Problem requirements -> Starting at the first line of the data, print each line verbatim up to and including the line bearing "Scenarios CRUD (COMPLETED)**", omitting pictures.

Material shown ->
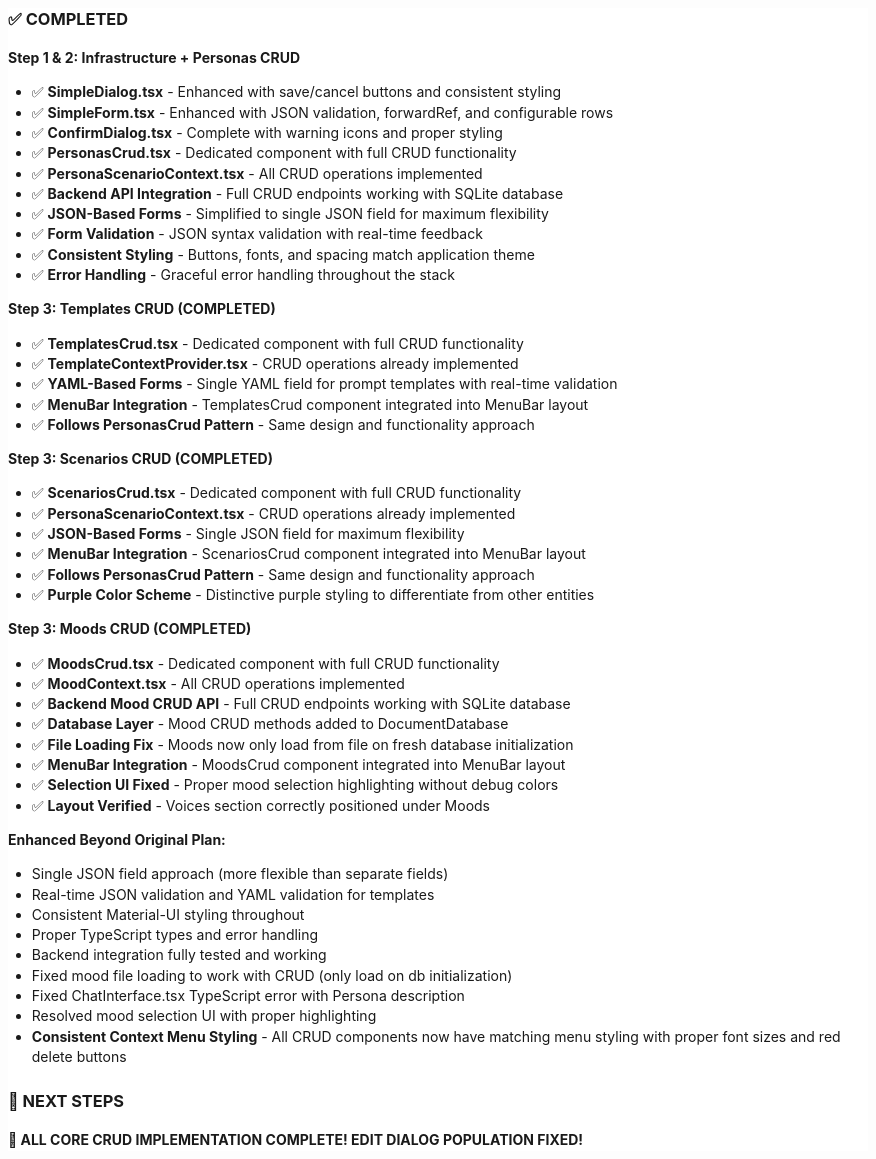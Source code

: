 ### ✅ COMPLETED
**Step 1 & 2: Infrastructure + Personas CRUD**
- ✅ **SimpleDialog.tsx** - Enhanced with save/cancel buttons and consistent styling
- ✅ **SimpleForm.tsx** - Enhanced with JSON validation, forwardRef, and configurable rows
- ✅ **ConfirmDialog.tsx** - Complete with warning icons and proper styling
- ✅ **PersonasCrud.tsx** - Dedicated component with full CRUD functionality
- ✅ **PersonaScenarioContext.tsx** - All CRUD operations implemented
- ✅ **Backend API Integration** - Full CRUD endpoints working with SQLite database
- ✅ **JSON-Based Forms** - Simplified to single JSON field for maximum flexibility
- ✅ **Form Validation** - JSON syntax validation with real-time feedback
- ✅ **Consistent Styling** - Buttons, fonts, and spacing match application theme
- ✅ **Error Handling** - Graceful error handling throughout the stack

**Step 3: Templates CRUD (COMPLETED)**
- ✅ **TemplatesCrud.tsx** - Dedicated component with full CRUD functionality
- ✅ **TemplateContextProvider.tsx** - CRUD operations already implemented
- ✅ **YAML-Based Forms** - Single YAML field for prompt templates with real-time validation
- ✅ **MenuBar Integration** - TemplatesCrud component integrated into MenuBar layout
- ✅ **Follows PersonasCrud Pattern** - Same design and functionality approach

**Step 3: Scenarios CRUD (COMPLETED)**
- ✅ **ScenariosCrud.tsx** - Dedicated component with full CRUD functionality  
- ✅ **PersonaScenarioContext.tsx** - CRUD operations already implemented
- ✅ **JSON-Based Forms** - Single JSON field for maximum flexibility
- ✅ **MenuBar Integration** - ScenariosCrud component integrated into MenuBar layout
- ✅ **Follows PersonasCrud Pattern** - Same design and functionality approach
- ✅ **Purple Color Scheme** - Distinctive purple styling to differentiate from other entities

**Step 3: Moods CRUD (COMPLETED)**
- ✅ **MoodsCrud.tsx** - Dedicated component with full CRUD functionality
- ✅ **MoodContext.tsx** - All CRUD operations implemented  
- ✅ **Backend Mood CRUD API** - Full CRUD endpoints working with SQLite database
- ✅ **Database Layer** - Mood CRUD methods added to DocumentDatabase
- ✅ **File Loading Fix** - Moods now only load from file on fresh database initialization
- ✅ **MenuBar Integration** - MoodsCrud component integrated into MenuBar layout
- ✅ **Selection UI Fixed** - Proper mood selection highlighting without debug colors
- ✅ **Layout Verified** - Voices section correctly positioned under Moods

**Enhanced Beyond Original Plan:**
- Single JSON field approach (more flexible than separate fields)
- Real-time JSON validation and YAML validation for templates
- Consistent Material-UI styling throughout
- Proper TypeScript types and error handling
- Backend integration fully tested and working
- Fixed mood file loading to work with CRUD (only load on db initialization)
- Fixed ChatInterface.tsx TypeScript error with Persona description
- Resolved mood selection UI with proper highlighting
- **Consistent Context Menu Styling** - All CRUD components now have matching menu styling with proper font sizes and red delete buttons

### 🚧 NEXT STEPS
**🎉 ALL CORE CRUD IMPLEMENTATION COMPLETE! EDIT DIALOG POPULATION FIXED!**
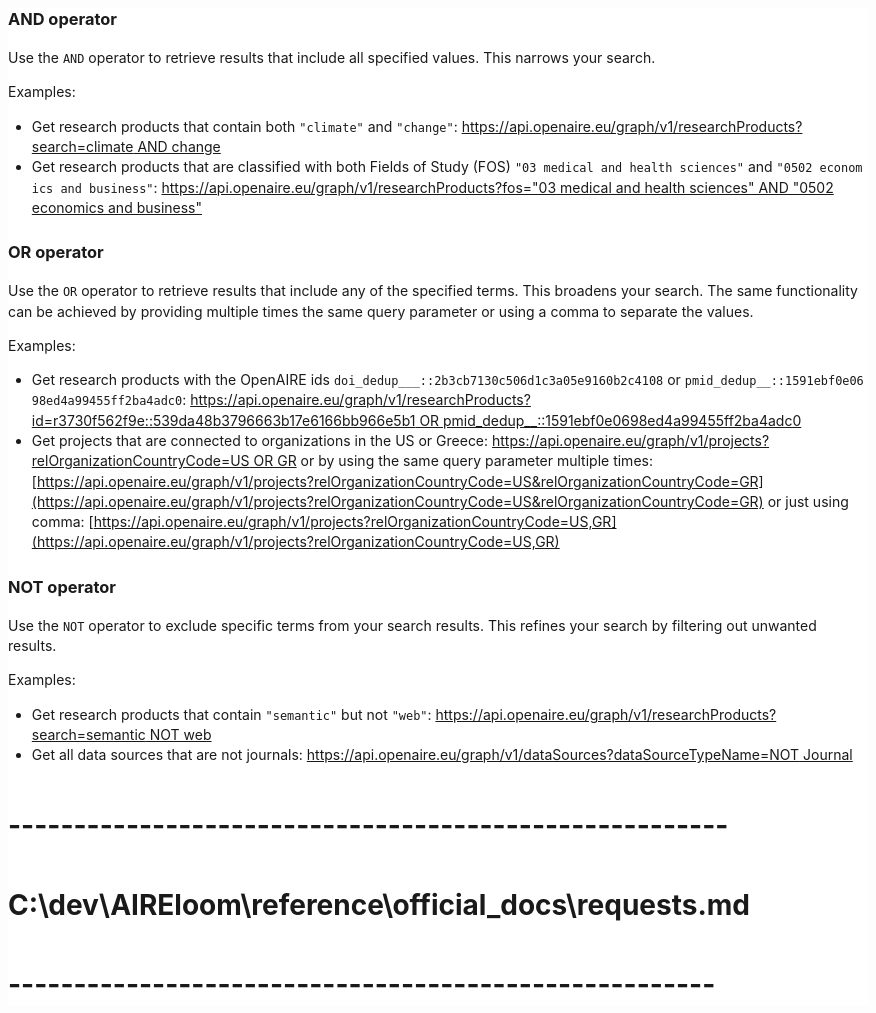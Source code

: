 ### AND operator

Use the `AND` operator to retrieve results that include all specified values. This narrows your search.

Examples:

- Get research products that contain both `"climate"` and `"change"`:
	[https://api.openaire.eu/graph/v1/researchProducts?search=climate AND change](https://api.openaire.eu/graph/v1/researchProducts?search=climate%20AND%20change)
- Get research products that are classified with both Fields of Study (FOS) `"03 medical and health sciences"` and `"0502 economics and business"`:
	[https://api.openaire.eu/graph/v1/researchProducts?fos="03 medical and health sciences" AND "0502 economics and business"](https://api.openaire.eu/graph/v1/researchProducts?fos=%2203%20medical%20and%20health%20sciences%22%20AND%20%220502%20economics%20and%20business%22)

### OR operator

Use the `OR` operator to retrieve results that include any of the specified terms. This broadens your search. The same functionality can be achieved by providing multiple times the same query parameter or using a comma to separate the values.

Examples:

- Get research products with the OpenAIRE ids `doi_dedup___::2b3cb7130c506d1c3a05e9160b2c4108` or `pmid_dedup__::1591ebf0e0698ed4a99455ff2ba4adc0`:
	[https://api.openaire.eu/graph/v1/researchProducts?id=r3730f562f9e::539da48b3796663b17e6166bb966e5b1 OR pmid\_dedup\_\_::1591ebf0e0698ed4a99455ff2ba4adc0](https://api.openaire.eu/graph/v1/researchProducts?id=r3730f562f9e::539da48b3796663b17e6166bb966e5b1%20OR%20pmid_dedup__::1591ebf0e0698ed4a99455ff2ba4adc0)
- Get projects that are connected to organizations in the US or Greece:
	[https://api.openaire.eu/graph/v1/projects?relOrganizationCountryCode=US OR GR](https://api.openaire.eu/graph/v1/projects?relOrganizationCountryCode=US%20OR%20GR)
	or by using the same query parameter multiple times: [https://api.openaire.eu/graph/v1/projects?relOrganizationCountryCode=US&relOrganizationCountryCode=GR](https://api.openaire.eu/graph/v1/projects?relOrganizationCountryCode=US&relOrganizationCountryCode=GR)
	or just using comma: [https://api.openaire.eu/graph/v1/projects?relOrganizationCountryCode=US,GR](https://api.openaire.eu/graph/v1/projects?relOrganizationCountryCode=US,GR)

### NOT operator

Use the `NOT` operator to exclude specific terms from your search results. This refines your search by filtering out unwanted results.

Examples:

- Get research products that contain `"semantic"` but not `"web"`:
	[https://api.openaire.eu/graph/v1/researchProducts?search=semantic NOT web](https://api.openaire.eu/graph/v1/researchProducts?search=semantic%20NOT%20web)
- Get all data sources that are not journals:
	[https://api.openaire.eu/graph/v1/dataSources?dataSourceTypeName=NOT Journal](https://api.openaire.eu/graph/v1/dataSources?dataSourceTypeName=NOT%20Journal)


# -------------------------------------------------------
#
# C:\dev\AIREloom\reference\official_docs\requests.md
#
# ------------------------------------------------------
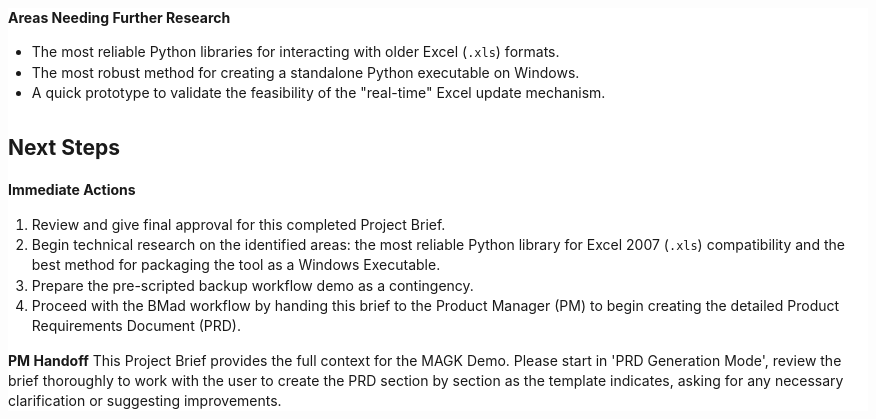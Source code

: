 **Areas Needing Further Research**
* The most reliable Python libraries for interacting with older Excel (`.xls`) formats.
* The most robust method for creating a standalone Python executable on Windows.
* A quick prototype to validate the feasibility of the "real-time" Excel update mechanism.

## Next Steps
**Immediate Actions**
1.  Review and give final approval for this completed Project Brief.
2.  Begin technical research on the identified areas: the most reliable Python library for Excel 2007 (`.xls`) compatibility and the best method for packaging the tool as a Windows Executable.
3.  Prepare the pre-scripted backup workflow demo as a contingency.
4.  Proceed with the BMad workflow by handing this brief to the Product Manager (PM) to begin creating the detailed Product Requirements Document (PRD).

**PM Handoff**
This Project Brief provides the full context for the MAGK Demo. Please start in 'PRD Generation Mode', review the brief thoroughly to work with the user to create the PRD section by section as the template indicates, asking for any necessary clarification or suggesting improvements.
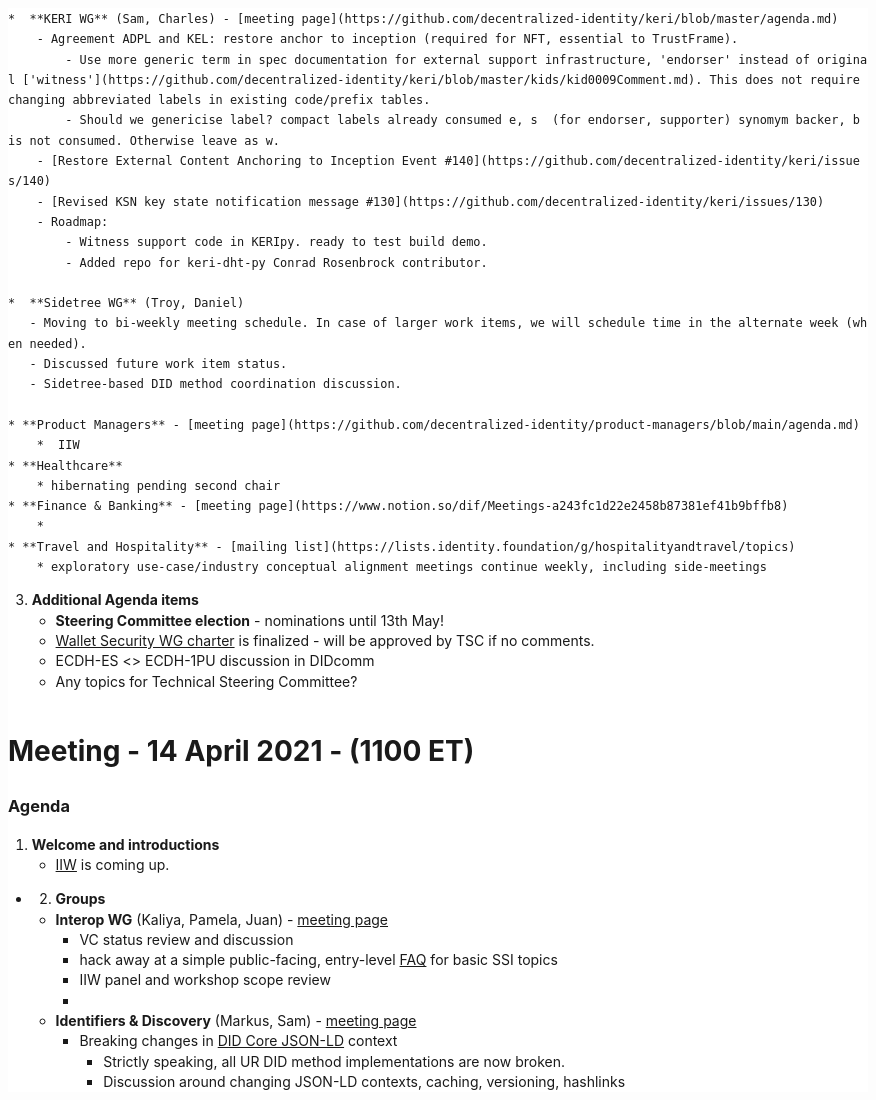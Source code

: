 
    *  **KERI WG** (Sam, Charles) - [meeting page](https://github.com/decentralized-identity/keri/blob/master/agenda.md)
        - Agreement ADPL and KEL: restore anchor to inception (required for NFT, essential to TrustFrame). 
            - Use more generic term in spec documentation for external support infrastructure, 'endorser' instead of original ['witness'](https://github.com/decentralized-identity/keri/blob/master/kids/kid0009Comment.md). This does not require changing abbreviated labels in existing code/prefix tables.
            - Should we genericise label? compact labels already consumed e, s  (for endorser, supporter) synomym backer, b is not consumed. Otherwise leave as w.
        - [Restore External Content Anchoring to Inception Event #140](https://github.com/decentralized-identity/keri/issues/140)
        - [Revised KSN key state notification message #130](https://github.com/decentralized-identity/keri/issues/130)
        - Roadmap:
            - Witness support code in KERIpy. ready to test build demo.
            - Added repo for keri-dht-py Conrad Rosenbrock contributor.

    *  **Sidetree WG** (Troy, Daniel)
       - Moving to bi-weekly meeting schedule. In case of larger work items, we will schedule time in the alternate week (when needed).
       - Discussed future work item status.
       - Sidetree-based DID method coordination discussion.

    * **Product Managers** - [meeting page](https://github.com/decentralized-identity/product-managers/blob/main/agenda.md)
        *  IIW
    * **Healthcare** 
        * hibernating pending second chair 
    * **Finance & Banking** - [meeting page](https://www.notion.so/dif/Meetings-a243fc1d22e2458b87381ef41b9bffb8)
        * 
    * **Travel and Hospitality** - [mailing list](https://lists.identity.foundation/g/hospitalityandtravel/topics)
        * exploratory use-case/industry conceptual alignment meetings continue weekly, including side-meetings
3. **Additional Agenda items**
    * **Steering Committee election** - nominations until 13th May!
    * [Wallet Security WG charter](https://docs.google.com/document/d/18H2hVjHZEBjbnzod8tLogJIEzySdecbk9d-QBJaqHP0/edit) is finalized - will be approved by TSC if no comments. 
    * ECDH-ES <> ECDH-1PU discussion in DIDcomm
    * Any topics for Technical Steering Committee?




# Meeting - 14 April 2021 - (1100 ET)

### Agenda

1. **Welcome and introductions**
    * [IIW](https://internetidentityworkshop.com/) is coming up. 
* 2. **Groups**
    * **Interop WG** (Kaliya, Pamela, Juan) - [meeting page](https://github.com/decentralized-identity/interoperability/blob/master/agenda.md) 
        * VC status review and discussion
        * hack away at a simple public-facing, entry-level [FAQ](https://docs.google.com/document/d/1umHFLN-BbNF4YtDY5PdQMtdGHWKEKzcpLS8C-T4T8pQ/edit#) for basic SSI topics
        * IIW panel and workshop scope review 
        * 
    * **Identifiers & Discovery** (Markus, Sam) - [meeting page](https://github.com/decentralized-identity/identifiers-discovery/blob/main/agenda.md)
        * Breaking changes in [DID Core JSON-LD](https://github.com/w3c/did-spec-registries/pull/277) context
            * Strictly speaking, all UR DID method implementations are now broken.
            * Discussion around changing JSON-LD contexts, caching, versioning, hashlinks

Task response ->
Source code

: ### ✅ COMPLETED
**Step 1 & 2: Infrastructure + Personas CRUD**
- ✅ **SimpleDialog.tsx** - Enhanced with save/cancel buttons and consistent styling
- ✅ **SimpleForm.tsx** - Enhanced with JSON validation, forwardRef, and configurable rows
- ✅ **ConfirmDialog.tsx** - Complete with warning icons and proper styling
- ✅ **PersonasCrud.tsx** - Dedicated component with full CRUD functionality
- ✅ **PersonaScenarioContext.tsx** - All CRUD operations implemented
- ✅ **Backend API Integration** - Full CRUD endpoints working with SQLite database
- ✅ **JSON-Based Forms** - Simplified to single JSON field for maximum flexibility
- ✅ **Form Validation** - JSON syntax validation with real-time feedback
- ✅ **Consistent Styling** - Buttons, fonts, and spacing match application theme
- ✅ **Error Handling** - Graceful error handling throughout the stack

**Step 3: Templates CRUD (COMPLETED)**
- ✅ **TemplatesCrud.tsx** - Dedicated component with full CRUD functionality
- ✅ **TemplateContextProvider.tsx** - CRUD operations already implemented
- ✅ **YAML-Based Forms** - Single YAML field for prompt templates with real-time validation
- ✅ **MenuBar Integration** - TemplatesCrud component integrated into MenuBar layout
- ✅ **Follows PersonasCrud Pattern** - Same design and functionality approach

**Step 3: Scenarios CRUD (COMPLETED)**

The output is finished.